16 November 2014

When AT&T Has Even the FCC Calling Bullsh%$………

You know how it goes.

The FCC is increasingly aware of massive public opposition to the broadband monopolists attempts to rape the consumers and internet businesses, what John Oliver rightly called "Cable company F%$#ery", and so the former cable company lobbyist who is currently running the FCC is making noises about making it a touch more difficult for the last mile providers.

In response to this, AT&T tries blackmail, suggesting that any pro-consumer and pro-competition regulation will result in their curtailing their plans for a significant expansion of their fiber build-out.

The FCC called bullsh%$ on AT&T's claims, and have demanded to see their detailed plans for expansion of broadband capability:
Two days after AT&T claimed it has to "pause" a 100-city fiber build because of uncertainty over network neutrality rules, the Federal Communications Commission today asked the company to finally detail its vague plans for fiber construction.

Despite making all sorts of bold promises about bringing fiber to customers and claiming its fiber construction is contingent on the government giving it what it wants, AT&T has never detailed its exact fiber plans. For one thing, AT&T never promised to build in all of the 100 cities and towns it named as potential fiber spots. The company would only build in cities and towns where local leaders gave AT&T whatever it wanted.

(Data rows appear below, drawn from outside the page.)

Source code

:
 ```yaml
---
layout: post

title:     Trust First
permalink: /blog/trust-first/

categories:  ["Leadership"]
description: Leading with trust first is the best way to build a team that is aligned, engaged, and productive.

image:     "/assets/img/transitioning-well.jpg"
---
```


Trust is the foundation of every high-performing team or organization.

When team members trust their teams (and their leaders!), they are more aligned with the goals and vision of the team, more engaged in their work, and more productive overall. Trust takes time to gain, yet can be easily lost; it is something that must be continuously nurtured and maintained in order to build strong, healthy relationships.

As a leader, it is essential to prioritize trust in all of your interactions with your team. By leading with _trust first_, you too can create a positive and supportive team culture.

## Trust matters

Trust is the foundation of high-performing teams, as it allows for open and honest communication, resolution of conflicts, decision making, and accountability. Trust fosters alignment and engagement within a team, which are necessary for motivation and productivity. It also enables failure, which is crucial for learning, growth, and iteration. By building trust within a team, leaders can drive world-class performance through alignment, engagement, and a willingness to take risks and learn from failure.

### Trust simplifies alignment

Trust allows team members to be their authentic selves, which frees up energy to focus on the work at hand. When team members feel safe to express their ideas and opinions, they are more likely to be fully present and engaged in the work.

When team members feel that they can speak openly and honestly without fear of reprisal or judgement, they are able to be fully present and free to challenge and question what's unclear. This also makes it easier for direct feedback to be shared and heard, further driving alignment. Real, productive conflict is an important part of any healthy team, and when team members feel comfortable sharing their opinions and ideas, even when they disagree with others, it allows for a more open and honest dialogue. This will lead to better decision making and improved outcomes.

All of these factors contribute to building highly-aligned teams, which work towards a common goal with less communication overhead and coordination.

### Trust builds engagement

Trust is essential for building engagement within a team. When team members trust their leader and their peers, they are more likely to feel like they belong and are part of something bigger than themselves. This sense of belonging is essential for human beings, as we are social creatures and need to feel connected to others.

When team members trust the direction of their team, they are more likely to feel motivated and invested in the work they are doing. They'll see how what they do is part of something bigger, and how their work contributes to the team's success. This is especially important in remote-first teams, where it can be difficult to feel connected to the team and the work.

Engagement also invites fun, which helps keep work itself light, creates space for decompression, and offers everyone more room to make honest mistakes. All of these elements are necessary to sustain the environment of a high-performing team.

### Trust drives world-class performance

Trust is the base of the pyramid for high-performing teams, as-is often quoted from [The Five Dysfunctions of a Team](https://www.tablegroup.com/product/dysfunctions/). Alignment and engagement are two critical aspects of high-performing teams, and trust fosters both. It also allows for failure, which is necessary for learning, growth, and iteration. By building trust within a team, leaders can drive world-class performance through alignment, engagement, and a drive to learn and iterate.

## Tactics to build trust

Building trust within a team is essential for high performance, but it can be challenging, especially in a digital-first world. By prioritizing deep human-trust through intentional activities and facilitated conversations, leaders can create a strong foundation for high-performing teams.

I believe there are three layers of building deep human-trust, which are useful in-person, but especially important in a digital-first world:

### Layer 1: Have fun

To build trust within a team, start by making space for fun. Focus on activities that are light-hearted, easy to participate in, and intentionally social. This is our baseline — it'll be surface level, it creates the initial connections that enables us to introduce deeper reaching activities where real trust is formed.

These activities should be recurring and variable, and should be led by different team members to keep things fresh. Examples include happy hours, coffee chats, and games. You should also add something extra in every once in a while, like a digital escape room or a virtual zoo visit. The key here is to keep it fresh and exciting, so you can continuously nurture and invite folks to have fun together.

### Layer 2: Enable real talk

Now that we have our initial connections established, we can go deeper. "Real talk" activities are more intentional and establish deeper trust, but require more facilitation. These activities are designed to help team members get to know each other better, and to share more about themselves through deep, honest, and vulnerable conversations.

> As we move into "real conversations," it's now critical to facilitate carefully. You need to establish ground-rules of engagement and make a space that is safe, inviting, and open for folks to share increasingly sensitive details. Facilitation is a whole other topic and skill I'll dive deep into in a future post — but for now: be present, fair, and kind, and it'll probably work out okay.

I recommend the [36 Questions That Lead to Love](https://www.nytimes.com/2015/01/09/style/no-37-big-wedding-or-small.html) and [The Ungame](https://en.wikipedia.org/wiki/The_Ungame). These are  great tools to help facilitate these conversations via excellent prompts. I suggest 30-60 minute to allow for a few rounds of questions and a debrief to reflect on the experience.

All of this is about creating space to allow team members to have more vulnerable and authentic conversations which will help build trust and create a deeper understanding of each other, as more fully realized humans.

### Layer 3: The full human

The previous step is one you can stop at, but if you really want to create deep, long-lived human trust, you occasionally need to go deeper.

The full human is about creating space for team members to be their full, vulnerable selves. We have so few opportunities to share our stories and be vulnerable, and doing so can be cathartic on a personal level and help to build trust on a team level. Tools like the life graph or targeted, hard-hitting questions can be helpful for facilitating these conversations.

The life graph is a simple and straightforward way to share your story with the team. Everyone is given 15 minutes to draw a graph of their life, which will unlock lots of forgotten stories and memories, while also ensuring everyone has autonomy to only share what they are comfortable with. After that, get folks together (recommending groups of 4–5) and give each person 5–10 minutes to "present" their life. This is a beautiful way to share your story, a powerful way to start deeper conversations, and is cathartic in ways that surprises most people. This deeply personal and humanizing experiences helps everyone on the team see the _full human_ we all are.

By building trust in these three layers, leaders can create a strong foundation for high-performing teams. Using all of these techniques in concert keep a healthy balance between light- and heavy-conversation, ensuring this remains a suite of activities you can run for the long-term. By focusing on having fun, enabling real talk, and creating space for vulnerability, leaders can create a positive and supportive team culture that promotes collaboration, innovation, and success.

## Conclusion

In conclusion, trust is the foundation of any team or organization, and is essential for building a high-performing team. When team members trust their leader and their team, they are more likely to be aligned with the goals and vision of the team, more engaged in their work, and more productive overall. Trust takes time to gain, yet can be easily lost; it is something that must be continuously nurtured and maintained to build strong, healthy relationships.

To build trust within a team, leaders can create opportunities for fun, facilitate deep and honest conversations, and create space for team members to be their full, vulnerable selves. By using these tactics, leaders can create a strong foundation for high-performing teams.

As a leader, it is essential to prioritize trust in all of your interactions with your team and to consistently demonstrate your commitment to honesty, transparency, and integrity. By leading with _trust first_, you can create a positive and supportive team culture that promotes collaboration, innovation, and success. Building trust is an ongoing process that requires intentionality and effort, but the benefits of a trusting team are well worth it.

In all likelihood, only a small portion of the 100 municipalities were likely to get fiber, and nobody knows which ones.


Today, the FCC challenged AT&T to finally reveal some facts about its fiber plans in a letter to AT&T Senior VP Robert Quinn. Jamillia Ferris, a former Justice Department antitrust lawyer who joined the FCC to review the AT&T/DirecTV merger, began the letter by describing Stephenson's statement that "the Company would limit its fiber deployment to the '2 million additional homes' that are 'commitments to the DirecTV announcement' and that any other fiber deployment would depend on the outcome of the Commission’s Open Internet Proceeding." Ferris then asked Quinn for:

(a) Data regarding the Company’s current plans for fiber deployment, specifically: (1) the current number of households to which fiber is deployed and the breakdown by technology (i.e., FTTP [fiber-to-the-premises] or FTTN [fiber-to-the-node]) and geographic area of deployment; (2) the total number of households to which the Company planned to deploy fiber prior to the Company’s decision to limit deployment to the 2 million households and the breakdown by technology and geographic area of deployment; and (3) the total number of households to which the Company currently plans to deploy fiber, including the 2 million households, and the breakdown by technology and geographic area of deployment;

(b) A description of (1) whether the AT&T FTTP Investment Model demonstrates that fiber deployment is now unprofitable; and (2) whether the fiber to the 2 million homes following acquisition of DirecTV would be unprofitable; and

(c) All documents relating to the Company’s decision to limit AT&T’s deployment of fiber to 2 million homes following the acquisition of DirecTV.
Of course, AT&T never intended to put all that fiber in the ground, but it is nice that the FCC is saying that the emperor has not clothes.

This is all very simple, really: 
  • Businesses are in the business of making money.
  • When a business has a strangle hold on a market, like the Telcos and Cable companies do, the most profitable actions that they can take are those taken to reinforce their monopoly statusand those taken to extract monopoly enforced rents.
  • Thus businesses have no incentive to improve services.
  • Cable company f%$#ery.  QED.
These companies are the most loathed companies in America for a reason.

To quote Lily Tomlin, "We don't care. We don't have to. We're the Phone Company."